The distribution of macroscopic evidence of enthesial reaction was similar to that noted on clinical examination [47], although with lower prevalence than observed clinically [24,26]. Secundini, et al. noted that only one-third of clinically identified Achilles or plantar insertion tenderness had radiologic evidence of enthesitis [16]. Gladman, et al. reported the average number of enthesial sites in ankylosing spondylitis as four (range 1-21) and in axial psoriatic arthritis (a form of spondyloarthropthy), as 1.8 (range 1-11), confirming the low sensitivity of the plain radiographic approach for enthesitis-based recognition of disease [48]. One concludes that limited enthesitis indexes are of little applicability to radiologic and macroscopic evaluation, and it is unclear if more extensive surveys would be productive.
The prevalence of macroscopic skeletal involvement seems significantly less than would be anticipated for some disorders (e.g., DISH), but is similar to that found radiologically. Perhaps enthesitis is similar to dactylitis in that the clinical findings are not matched by what is seen on x-ray [16]. MRI similarly reveals significantly less evidence of enthesitis than clinical examination, finding less than half the sites identified by the latter [47,49]. Intriguingly, enthesial sites were previously noted not to overlap when MRI and clinical localization were compared [50]. The differential diagnostic value of enthesitis thus may be more dependent on soft tissue findings than on actual osseous alterations. An additional consideration is the possibility that there may have once been enthesial reaction at other sites some time during the individual's life but that it had diminished prior to death. D'Agostino and Oliveri [51] suggested that enthesial reaction diminishes over a period of several years.
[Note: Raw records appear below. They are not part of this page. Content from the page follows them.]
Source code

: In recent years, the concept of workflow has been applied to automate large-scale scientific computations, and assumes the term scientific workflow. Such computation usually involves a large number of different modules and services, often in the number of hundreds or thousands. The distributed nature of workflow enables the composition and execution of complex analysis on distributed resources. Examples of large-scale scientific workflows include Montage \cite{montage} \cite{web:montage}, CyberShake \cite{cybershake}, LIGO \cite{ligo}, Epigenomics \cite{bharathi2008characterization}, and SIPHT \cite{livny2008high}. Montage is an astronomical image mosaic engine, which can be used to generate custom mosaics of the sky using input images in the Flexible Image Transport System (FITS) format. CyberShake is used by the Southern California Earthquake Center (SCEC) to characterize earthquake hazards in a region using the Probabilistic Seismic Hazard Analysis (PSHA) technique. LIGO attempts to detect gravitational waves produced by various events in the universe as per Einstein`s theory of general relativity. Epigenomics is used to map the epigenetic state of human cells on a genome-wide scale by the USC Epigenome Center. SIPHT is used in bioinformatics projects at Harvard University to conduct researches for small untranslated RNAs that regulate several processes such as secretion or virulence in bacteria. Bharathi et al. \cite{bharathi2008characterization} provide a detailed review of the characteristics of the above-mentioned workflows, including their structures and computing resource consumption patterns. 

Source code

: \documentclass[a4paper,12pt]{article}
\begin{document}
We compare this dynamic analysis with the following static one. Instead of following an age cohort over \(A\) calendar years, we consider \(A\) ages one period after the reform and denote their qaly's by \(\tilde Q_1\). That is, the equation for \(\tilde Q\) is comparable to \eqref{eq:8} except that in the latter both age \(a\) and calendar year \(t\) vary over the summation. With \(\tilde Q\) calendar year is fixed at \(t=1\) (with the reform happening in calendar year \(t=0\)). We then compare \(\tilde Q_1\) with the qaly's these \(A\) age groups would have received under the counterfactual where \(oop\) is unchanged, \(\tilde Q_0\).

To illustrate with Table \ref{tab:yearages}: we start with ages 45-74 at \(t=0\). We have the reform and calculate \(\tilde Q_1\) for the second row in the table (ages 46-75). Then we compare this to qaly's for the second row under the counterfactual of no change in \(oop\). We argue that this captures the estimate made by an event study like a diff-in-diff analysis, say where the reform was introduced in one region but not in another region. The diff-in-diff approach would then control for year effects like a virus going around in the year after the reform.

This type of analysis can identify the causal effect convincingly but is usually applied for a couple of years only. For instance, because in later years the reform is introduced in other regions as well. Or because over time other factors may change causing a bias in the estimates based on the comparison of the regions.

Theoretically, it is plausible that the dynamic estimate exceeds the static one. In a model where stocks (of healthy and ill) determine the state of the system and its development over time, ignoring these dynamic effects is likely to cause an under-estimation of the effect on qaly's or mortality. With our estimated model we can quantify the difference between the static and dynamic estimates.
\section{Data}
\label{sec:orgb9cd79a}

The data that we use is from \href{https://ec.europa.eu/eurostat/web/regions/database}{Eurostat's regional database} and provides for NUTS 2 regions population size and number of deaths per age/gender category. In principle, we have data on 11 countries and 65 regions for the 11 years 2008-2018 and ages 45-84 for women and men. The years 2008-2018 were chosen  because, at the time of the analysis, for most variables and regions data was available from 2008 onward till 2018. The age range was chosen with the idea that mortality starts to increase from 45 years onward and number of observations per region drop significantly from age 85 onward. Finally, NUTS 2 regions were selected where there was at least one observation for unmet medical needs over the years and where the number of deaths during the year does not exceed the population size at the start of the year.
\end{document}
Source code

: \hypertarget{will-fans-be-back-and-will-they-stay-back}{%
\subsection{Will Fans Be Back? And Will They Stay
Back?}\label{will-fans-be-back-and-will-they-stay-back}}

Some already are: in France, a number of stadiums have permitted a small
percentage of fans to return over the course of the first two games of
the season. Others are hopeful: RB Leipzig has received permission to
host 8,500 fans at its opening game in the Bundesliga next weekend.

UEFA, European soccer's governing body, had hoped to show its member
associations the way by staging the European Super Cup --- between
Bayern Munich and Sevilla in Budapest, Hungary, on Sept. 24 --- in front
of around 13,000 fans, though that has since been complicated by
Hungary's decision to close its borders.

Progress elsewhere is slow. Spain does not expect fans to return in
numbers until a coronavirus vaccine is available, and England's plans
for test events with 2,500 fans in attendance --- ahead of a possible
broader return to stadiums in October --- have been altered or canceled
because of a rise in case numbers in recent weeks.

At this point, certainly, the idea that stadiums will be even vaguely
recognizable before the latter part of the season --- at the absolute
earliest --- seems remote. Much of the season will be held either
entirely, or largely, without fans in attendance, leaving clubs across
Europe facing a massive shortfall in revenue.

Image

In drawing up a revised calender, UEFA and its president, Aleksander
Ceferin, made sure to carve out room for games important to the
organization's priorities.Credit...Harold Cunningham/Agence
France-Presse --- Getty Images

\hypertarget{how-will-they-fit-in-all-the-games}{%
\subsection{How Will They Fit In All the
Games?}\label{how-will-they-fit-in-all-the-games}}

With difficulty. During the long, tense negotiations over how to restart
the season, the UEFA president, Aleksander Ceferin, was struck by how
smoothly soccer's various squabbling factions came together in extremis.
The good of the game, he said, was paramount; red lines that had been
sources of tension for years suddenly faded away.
The authors declare that they have no conflict of interest.
"All procedures performed in studies involving human participants were in accordance with the ethical standards of the institutional and/or national research committee and with the 1964 Helsinki declaration and its later amendments or comparable ethical standards".
This article does not contain current patient data and the Hamann-Todd skeletal collection and its study were approved by Case Western Reserve University.